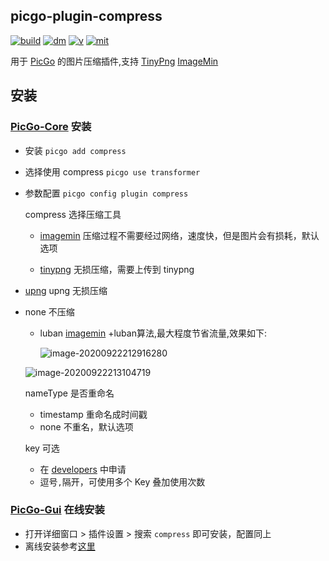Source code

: ## picgo-plugin-compress

[![build](https://img.shields.io/github/workflow/status/juzisang/picgo-plugin-compress/NPMPublish/master?color=brightgreen)](https://github.com/JuZiSang/picgo-plugin-compress/actions)
[![dm](https://img.shields.io/npm/dm/picgo-plugin-compress?color=brightgreen)](https://npmcharts.com/compare/picgo-plugin-compress?minimal=true)
[![v](https://img.shields.io/npm/v/picgo-plugin-compress?color=brightgreen)](https://www.npmjs.com/package/picgo-plugin-compress)
[![mit](https://img.shields.io/badge/license-mit-brightgreen.svg)](https://github.com/JuZiSang/picgo-plugin-compress/blob/master/LICENSE)

用于 [PicGo](https://github.com/Molunerfinn/PicGo) 的图片压缩插件,支持 [TinyPng](https://tinypng.com/) [ImageMin](https://github.com/imagemin/imagemin)

## 安装

### [PicGo-Core](https://github.com/PicGo/PicGo-Core) 安装

- 安装 `picgo add compress`

- 选择使用 compress `picgo use transformer`

- 参数配置 `picgo config plugin compress`

  compress 选择压缩工具

  - [imagemin](https://github.com/imagemin/imagemin) 压缩过程不需要经过网络，速度快，但是图片会有损耗，默认选项
  
  - [tinypng](https://tinypng.com/) 无损压缩，需要上传到 tinypng
  
- [upng](https://github.com/photopea/UPNG.js) upng 无损压缩
  
- none 不压缩
  
  - luban [imagemin](https://github.com/imagemin/imagemin) +luban算法,最大程度节省流量,效果如下:

    ![image-20200922212916280](https://cdn.jsdelivr.net/gh/hss01248/picbed@master/pic/1600781356315)

  ![image-20200922213104719](https://cdn.jsdelivr.net/gh/hss01248/picbed@master/pic/1600781464747)
  
  nameType 是否重命名
  
  - timestamp 重命名成时间戳
  - none 不重名，默认选项
  
  key 可选
  
  - 在 [developers](https://tinypng.com/developers) 中申请
  - 逗号`,`隔开，可使用多个 Key 叠加使用次数

### [PicGo-Gui](https://github.com/Molunerfinn/PicGo) 在线安装

- 打开详细窗口 > 插件设置 > 搜索 `compress` 即可安装，配置同上
- 离线安装参考[这里](https://picgo.github.io/PicGo-Core-Doc/zh/dev-guide/deploy.html#gui%E6%8F%92%E4%BB%B6)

[Exercise prompt] With the pictures left out, transcribe the material exactly.

[Solution to this exercise]
Source code

: ## picgo-plugin-compress

[![build](https://img.shields.io/github/workflow/status/juzisang/picgo-plugin-compress/NPMPublish/master?color=brightgreen)](https://github.com/JuZiSang/picgo-plugin-compress/actions)
[![dm](https://img.shields.io/npm/dm/picgo-plugin-compress?color=brightgreen)](https://npmcharts.com/compare/picgo-plugin-compress?minimal=true)
[![v](https://img.shields.io/npm/v/picgo-plugin-compress?color=brightgreen)](https://www.npmjs.com/package/picgo-plugin-compress)
[![mit](https://img.shields.io/badge/license-mit-brightgreen.svg)](https://github.com/JuZiSang/picgo-plugin-compress/blob/master/LICENSE)

用于 [PicGo](https://github.com/Molunerfinn/PicGo) 的图片压缩插件,支持 [TinyPng](https://tinypng.com/) [ImageMin](https://github.com/imagemin/imagemin)

## 安装

### [PicGo-Core](https://github.com/PicGo/PicGo-Core) 安装

- 安装 `picgo add compress`

- 选择使用 compress `picgo use transformer`

- 参数配置 `picgo config plugin compress`

  compress 选择压缩工具

  - [imagemin](https://github.com/imagemin/imagemin) 压缩过程不需要经过网络，速度快，但是图片会有损耗，默认选项
  
  - [tinypng](https://tinypng.com/) 无损压缩，需要上传到 tinypng
  
- [upng](https://github.com/photopea/UPNG.js) upng 无损压缩
  
- none 不压缩
  
  - luban [imagemin](https://github.com/imagemin/imagemin) +luban算法,最大程度节省流量,效果如下:

    ![image-20200922212916280](https://cdn.jsdelivr.net/gh/hss01248/picbed@master/pic/1600781356315)

  ![image-20200922213104719](https://cdn.jsdelivr.net/gh/hss01248/picbed@master/pic/1600781464747)
  
  nameType 是否重命名
  
  - timestamp 重命名成时间戳
  - none 不重名，默认选项
  
  key 可选
  
  - 在 [developers](https://tinypng.com/developers) 中申请
  - 逗号`,`隔开，可使用多个 Key 叠加使用次数

### [PicGo-Gui](https://github.com/Molunerfinn/PicGo) 在线安装

- 打开详细窗口 > 插件设置 > 搜索 `compress` 即可安装，配置同上
- 离线安装参考[这里](https://picgo.github.io/PicGo-Core-Doc/zh/dev-guide/deploy.html#gui%E6%8F%92%E4%BB%B6)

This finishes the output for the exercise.